Milne had his schooling at Winchester College, an elite boarding school located in Hampshire. There in 1974, he stood for a mock election, penning a manifesto, in which he praised Chairman Mao Tse-tung of China and wrote that "communism has frightening connotations to most people in Britain mainly due to ignorance."
In the same manifesto, he also proposed to set up a Marxist Government in Britain that would be compatible to British democratic tradition. He also proposed that “factories and farms will be run by committee of workers, elected by workers (as in China, where this has proved to work well)”.
After graduating from school, he entered Balliol College, Oxford, where he studied Philosophy, Politics and Economics. During this period, he championed the Palestinian cause, going to the extent of calling himself ‘Shams’—an Arabic word meaning sun—and began to speak with Palestinian accent.
In 1977, during a university vacation, he visited Lebanon, Syria and West Bank. In Lebanon, he met members of the Palestine Liberation Organization (PLO), who were waging a war against Israel. On his return, he cofounded Oxford Palestine Campaign and started championing the Palestine cause.

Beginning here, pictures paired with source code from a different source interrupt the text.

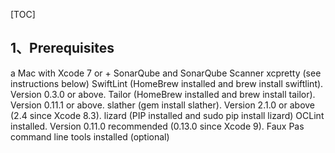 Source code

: [TOC]



## 1、Prerequisites

a Mac with Xcode 7 or +
SonarQube and SonarQube Scanner
xcpretty (see instructions below)
SwiftLint (HomeBrew installed and brew install swiftlint). Version 0.3.0 or above.
Tailor (HomeBrew installed and brew install tailor). Version 0.11.1 or above.
slather (gem install slather). Version 2.1.0 or above (2.4 since Xcode 8.3).
lizard (PIP installed and sudo pip install lizard)
OCLint installed. Version 0.11.0 recommended (0.13.0 since Xcode 9).
Faux Pas command line tools installed (optional)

In September 1978, when Israel and Egypt signed a peace treaty at the behest of USA, he issued a condemnation, describing it as a ‘sordid little deal’, made to safeguard the West’s supply of oil. He added that the world must now expect Palestine “to escalate their armed resistance”.
After graduating from Oxford University, he began his career as the business manager of the newly launched pro-Soviet monthly publication ‘Straight Left’, a publication that began in 1979.
Also in 1979, when Soviet invaded Afghanistan, he backed the event. His argument was that the invasion was actually a ‘progressive’ deed that liberated Afghan women and improved human rights in the region.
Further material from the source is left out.